Source records:
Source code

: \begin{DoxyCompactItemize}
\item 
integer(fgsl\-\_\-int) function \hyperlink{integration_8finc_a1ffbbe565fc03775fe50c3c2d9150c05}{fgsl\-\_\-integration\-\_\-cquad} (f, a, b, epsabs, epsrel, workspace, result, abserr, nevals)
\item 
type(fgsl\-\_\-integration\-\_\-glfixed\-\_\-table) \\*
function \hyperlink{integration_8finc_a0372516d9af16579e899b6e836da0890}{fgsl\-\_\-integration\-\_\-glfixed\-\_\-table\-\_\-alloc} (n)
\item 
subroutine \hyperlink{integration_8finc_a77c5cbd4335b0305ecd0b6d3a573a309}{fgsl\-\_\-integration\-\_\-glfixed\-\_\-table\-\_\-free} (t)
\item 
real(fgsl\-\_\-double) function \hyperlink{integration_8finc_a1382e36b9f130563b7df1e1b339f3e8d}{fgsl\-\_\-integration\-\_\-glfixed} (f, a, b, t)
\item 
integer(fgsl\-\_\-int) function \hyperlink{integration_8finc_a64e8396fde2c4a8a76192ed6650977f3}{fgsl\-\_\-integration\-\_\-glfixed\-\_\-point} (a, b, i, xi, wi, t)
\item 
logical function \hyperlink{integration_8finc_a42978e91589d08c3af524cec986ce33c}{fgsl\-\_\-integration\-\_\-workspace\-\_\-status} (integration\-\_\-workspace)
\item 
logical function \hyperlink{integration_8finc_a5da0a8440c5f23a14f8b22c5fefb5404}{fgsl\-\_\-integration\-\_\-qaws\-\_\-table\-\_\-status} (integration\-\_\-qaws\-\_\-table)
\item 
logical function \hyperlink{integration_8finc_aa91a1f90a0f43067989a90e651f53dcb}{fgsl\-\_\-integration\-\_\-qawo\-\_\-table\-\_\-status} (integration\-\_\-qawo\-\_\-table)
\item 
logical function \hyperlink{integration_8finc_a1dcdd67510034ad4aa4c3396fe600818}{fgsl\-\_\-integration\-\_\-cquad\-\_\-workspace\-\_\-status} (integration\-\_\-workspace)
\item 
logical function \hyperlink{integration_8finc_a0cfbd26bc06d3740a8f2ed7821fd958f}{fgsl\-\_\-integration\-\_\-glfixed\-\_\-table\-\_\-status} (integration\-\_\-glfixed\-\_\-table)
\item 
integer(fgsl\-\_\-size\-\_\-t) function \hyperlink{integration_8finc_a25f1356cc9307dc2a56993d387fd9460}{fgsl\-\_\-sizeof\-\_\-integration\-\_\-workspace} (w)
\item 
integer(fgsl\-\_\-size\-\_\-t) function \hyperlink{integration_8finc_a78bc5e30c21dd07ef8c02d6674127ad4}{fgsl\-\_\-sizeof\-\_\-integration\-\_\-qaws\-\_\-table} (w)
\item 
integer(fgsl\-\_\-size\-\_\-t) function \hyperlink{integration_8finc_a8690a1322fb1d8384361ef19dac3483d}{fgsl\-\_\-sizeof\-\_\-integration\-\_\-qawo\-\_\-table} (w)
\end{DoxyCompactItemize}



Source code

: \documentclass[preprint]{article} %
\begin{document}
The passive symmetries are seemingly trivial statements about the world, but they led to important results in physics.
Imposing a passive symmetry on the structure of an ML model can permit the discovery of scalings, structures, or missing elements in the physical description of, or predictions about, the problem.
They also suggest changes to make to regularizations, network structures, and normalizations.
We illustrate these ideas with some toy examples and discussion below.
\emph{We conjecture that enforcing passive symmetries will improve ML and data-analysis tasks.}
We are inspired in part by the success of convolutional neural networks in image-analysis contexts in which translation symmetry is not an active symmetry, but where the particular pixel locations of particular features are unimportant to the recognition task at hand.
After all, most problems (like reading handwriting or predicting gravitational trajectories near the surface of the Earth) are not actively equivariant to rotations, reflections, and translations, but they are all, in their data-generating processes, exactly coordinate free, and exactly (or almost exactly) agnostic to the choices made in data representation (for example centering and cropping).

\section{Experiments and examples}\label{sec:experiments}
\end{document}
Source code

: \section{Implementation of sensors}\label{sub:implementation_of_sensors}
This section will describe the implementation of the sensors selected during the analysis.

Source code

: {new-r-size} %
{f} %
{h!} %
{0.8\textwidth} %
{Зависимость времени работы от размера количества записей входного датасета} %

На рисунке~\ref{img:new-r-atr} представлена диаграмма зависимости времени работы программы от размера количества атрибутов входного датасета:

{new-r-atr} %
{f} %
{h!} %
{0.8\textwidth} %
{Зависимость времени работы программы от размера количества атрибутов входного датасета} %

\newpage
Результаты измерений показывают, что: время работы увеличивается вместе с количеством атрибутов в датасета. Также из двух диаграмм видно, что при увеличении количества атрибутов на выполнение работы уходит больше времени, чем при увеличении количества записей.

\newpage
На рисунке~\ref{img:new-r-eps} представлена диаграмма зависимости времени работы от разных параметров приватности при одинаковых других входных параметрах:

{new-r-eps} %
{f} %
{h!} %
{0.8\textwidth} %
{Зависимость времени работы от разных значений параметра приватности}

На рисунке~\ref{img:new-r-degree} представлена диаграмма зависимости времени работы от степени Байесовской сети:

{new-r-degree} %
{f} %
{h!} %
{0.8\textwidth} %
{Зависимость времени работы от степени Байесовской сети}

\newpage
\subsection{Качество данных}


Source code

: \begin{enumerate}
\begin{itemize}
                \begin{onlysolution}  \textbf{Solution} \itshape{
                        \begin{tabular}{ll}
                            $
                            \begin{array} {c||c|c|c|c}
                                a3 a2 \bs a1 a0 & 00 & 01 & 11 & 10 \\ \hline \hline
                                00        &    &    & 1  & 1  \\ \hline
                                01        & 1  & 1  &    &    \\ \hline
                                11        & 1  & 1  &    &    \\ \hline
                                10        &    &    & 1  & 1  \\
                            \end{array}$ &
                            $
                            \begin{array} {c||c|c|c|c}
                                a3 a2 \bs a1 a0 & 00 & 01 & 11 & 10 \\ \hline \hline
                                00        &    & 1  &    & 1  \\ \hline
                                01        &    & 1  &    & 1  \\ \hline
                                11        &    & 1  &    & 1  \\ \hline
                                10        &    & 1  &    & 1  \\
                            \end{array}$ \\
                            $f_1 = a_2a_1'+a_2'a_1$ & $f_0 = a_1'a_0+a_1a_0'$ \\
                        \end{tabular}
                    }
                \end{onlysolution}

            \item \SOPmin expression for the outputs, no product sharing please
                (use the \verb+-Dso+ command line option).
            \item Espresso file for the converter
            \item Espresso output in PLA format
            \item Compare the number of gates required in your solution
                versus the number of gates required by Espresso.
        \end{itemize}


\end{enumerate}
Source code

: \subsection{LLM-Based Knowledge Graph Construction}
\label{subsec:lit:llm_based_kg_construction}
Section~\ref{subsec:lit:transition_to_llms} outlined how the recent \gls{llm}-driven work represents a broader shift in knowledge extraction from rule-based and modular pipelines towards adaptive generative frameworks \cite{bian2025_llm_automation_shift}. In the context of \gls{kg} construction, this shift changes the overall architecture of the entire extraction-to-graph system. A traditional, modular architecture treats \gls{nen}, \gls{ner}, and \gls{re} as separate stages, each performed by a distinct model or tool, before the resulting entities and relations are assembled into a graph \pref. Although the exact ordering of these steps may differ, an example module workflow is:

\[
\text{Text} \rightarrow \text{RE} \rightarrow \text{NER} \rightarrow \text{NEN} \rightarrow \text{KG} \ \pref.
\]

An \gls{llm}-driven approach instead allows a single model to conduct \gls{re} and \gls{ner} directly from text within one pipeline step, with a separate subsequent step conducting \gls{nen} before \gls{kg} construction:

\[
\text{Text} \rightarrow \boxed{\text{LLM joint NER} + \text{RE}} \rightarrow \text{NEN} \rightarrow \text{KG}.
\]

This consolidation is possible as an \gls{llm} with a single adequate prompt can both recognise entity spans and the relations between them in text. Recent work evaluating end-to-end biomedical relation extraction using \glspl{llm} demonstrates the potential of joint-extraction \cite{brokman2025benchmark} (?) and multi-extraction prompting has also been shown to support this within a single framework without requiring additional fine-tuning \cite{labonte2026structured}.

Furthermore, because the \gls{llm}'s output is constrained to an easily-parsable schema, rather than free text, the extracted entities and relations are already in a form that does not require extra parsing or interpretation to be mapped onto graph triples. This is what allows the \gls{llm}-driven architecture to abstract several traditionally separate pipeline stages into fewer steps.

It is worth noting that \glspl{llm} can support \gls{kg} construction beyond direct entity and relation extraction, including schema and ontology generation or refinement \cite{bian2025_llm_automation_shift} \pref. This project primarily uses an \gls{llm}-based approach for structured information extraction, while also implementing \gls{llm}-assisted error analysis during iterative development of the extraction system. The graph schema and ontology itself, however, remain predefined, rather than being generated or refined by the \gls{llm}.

EXERCISE PROMPT: Send back the lines of the records word for word, from the very first through the line containing "type(fgsl\-\_\-integration\-\_\-glfixed\-\_\-table) \\*".

TASK RESPONSE:
Source code

: \begin{DoxyCompactItemize}
\item 
integer(fgsl\-\_\-int) function \hyperlink{integration_8finc_a1ffbbe565fc03775fe50c3c2d9150c05}{fgsl\-\_\-integration\-\_\-cquad} (f, a, b, epsabs, epsrel, workspace, result, abserr, nevals)
\item 
type(fgsl\-\_\-integration\-\_\-glfixed\-\_\-table) \\*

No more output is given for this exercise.